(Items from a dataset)
# # # # #

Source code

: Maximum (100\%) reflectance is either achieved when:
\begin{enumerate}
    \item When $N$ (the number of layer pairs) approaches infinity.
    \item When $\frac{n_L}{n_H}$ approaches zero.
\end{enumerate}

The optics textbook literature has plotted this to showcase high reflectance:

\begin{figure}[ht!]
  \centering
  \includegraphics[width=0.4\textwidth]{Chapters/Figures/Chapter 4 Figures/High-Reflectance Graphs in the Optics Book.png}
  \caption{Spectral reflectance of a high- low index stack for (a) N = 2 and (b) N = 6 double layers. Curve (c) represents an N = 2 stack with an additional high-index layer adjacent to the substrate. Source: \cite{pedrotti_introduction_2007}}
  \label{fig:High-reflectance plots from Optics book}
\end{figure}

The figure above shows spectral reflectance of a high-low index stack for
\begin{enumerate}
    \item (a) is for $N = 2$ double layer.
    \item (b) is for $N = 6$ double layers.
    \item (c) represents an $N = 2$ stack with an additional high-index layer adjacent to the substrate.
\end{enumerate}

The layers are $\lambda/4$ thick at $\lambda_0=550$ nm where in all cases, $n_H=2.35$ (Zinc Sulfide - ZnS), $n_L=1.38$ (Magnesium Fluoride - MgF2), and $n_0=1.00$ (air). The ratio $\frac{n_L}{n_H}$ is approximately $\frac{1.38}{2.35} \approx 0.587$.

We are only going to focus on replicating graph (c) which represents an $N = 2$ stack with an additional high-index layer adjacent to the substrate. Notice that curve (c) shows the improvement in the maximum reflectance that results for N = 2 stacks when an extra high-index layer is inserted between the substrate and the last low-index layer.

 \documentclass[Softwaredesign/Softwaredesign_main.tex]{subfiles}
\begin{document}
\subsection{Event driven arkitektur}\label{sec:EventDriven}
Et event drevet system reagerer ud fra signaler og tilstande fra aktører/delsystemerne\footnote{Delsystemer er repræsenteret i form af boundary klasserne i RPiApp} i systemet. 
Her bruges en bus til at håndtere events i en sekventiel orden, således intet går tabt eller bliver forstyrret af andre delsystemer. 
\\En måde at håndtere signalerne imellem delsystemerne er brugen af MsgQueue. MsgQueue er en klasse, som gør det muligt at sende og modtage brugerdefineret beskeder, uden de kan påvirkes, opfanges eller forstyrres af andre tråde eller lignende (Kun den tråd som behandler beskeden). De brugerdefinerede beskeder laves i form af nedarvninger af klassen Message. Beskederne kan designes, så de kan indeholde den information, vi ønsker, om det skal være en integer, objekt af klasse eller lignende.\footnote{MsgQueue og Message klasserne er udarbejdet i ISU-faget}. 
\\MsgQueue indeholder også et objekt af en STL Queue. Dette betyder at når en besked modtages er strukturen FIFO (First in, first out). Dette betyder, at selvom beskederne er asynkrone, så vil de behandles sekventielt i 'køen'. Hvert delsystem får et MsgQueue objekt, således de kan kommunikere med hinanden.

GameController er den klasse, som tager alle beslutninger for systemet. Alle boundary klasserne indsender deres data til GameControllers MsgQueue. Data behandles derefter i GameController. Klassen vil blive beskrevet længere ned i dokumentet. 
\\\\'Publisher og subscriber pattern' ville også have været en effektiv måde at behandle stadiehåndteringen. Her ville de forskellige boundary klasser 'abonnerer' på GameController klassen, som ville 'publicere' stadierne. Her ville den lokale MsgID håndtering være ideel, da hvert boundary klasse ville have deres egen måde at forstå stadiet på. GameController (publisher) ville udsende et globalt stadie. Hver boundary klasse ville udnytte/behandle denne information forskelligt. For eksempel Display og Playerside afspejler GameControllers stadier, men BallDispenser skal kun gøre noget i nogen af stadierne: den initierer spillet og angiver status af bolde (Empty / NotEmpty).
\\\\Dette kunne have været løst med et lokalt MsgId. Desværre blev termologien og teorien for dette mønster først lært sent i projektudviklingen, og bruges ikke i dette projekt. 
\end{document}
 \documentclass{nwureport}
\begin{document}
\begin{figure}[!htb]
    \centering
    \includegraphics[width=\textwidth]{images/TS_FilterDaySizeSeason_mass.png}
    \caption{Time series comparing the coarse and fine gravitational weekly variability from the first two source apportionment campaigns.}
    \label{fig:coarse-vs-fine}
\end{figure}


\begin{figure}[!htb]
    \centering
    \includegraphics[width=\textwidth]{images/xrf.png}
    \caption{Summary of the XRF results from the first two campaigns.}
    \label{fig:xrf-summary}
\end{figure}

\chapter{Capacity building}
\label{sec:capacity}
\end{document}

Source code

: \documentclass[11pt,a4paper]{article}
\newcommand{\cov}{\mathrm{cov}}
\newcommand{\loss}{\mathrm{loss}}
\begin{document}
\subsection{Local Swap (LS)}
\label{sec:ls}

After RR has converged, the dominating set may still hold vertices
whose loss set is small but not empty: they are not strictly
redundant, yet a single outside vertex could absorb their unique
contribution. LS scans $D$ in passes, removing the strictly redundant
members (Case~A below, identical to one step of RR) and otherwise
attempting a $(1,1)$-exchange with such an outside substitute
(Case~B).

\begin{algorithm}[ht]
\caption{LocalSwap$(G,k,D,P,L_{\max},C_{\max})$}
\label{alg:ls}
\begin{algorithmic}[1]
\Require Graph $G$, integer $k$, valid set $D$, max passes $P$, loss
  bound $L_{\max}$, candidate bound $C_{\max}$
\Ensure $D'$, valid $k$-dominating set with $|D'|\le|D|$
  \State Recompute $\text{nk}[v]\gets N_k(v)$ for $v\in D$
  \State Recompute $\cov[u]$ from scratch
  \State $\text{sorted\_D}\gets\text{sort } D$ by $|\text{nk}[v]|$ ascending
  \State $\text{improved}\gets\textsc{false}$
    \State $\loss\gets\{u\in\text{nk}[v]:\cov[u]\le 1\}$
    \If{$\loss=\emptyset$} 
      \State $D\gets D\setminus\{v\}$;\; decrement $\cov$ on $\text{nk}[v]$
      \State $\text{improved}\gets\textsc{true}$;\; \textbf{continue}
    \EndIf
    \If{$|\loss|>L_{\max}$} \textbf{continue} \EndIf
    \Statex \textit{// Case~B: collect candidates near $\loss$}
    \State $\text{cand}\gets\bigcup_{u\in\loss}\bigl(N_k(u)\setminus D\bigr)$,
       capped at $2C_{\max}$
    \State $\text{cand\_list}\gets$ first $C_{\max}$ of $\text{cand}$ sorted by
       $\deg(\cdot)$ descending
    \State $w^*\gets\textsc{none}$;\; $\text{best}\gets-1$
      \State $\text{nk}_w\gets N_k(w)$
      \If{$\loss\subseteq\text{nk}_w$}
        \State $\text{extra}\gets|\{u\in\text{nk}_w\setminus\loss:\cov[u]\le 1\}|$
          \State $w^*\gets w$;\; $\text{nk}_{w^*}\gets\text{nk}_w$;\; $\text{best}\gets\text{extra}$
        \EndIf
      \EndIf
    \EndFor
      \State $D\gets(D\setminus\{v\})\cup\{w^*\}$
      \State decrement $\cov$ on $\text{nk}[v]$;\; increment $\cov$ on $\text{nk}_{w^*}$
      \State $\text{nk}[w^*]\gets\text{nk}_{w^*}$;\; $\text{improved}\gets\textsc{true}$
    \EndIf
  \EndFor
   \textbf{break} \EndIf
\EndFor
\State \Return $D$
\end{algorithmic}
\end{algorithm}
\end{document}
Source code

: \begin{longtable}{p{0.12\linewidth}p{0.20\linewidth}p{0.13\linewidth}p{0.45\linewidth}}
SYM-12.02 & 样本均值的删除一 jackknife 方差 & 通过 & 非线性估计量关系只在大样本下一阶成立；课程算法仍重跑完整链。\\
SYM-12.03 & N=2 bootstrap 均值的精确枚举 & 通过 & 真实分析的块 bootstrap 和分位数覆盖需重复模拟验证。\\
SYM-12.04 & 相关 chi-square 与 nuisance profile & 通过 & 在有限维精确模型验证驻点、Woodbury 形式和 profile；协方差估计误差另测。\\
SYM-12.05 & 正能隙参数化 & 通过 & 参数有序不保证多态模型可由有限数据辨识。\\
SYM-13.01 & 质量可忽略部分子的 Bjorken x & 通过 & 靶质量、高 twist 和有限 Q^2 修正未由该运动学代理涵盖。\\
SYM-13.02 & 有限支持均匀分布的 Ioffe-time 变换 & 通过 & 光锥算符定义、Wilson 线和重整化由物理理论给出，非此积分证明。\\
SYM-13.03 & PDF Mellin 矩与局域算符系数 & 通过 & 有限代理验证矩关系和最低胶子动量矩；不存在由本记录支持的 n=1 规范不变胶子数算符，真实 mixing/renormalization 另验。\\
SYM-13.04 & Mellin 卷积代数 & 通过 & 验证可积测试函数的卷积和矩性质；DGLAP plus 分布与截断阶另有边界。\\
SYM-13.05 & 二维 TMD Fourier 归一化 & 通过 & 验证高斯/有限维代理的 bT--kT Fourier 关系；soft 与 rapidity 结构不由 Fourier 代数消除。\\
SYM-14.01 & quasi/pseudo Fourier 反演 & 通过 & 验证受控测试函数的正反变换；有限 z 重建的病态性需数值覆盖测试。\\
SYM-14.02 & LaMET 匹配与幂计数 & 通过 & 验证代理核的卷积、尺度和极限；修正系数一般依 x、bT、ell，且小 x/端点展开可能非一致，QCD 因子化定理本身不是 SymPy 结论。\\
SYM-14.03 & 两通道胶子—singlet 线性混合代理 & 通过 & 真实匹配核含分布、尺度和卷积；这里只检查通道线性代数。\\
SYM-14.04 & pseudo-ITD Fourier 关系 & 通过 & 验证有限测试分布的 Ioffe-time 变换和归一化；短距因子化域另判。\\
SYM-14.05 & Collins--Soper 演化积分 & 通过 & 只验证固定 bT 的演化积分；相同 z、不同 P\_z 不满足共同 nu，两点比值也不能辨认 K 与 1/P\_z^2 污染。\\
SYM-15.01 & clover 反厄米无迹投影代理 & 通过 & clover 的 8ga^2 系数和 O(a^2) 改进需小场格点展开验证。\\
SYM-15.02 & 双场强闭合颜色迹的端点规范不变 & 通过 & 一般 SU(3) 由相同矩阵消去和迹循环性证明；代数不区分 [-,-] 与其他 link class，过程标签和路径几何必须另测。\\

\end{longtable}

# # # # #

Problem to work on ▸
Within the data above, how many lines include the string "improved"? Answer with the number by itself.

Your solution ▸
3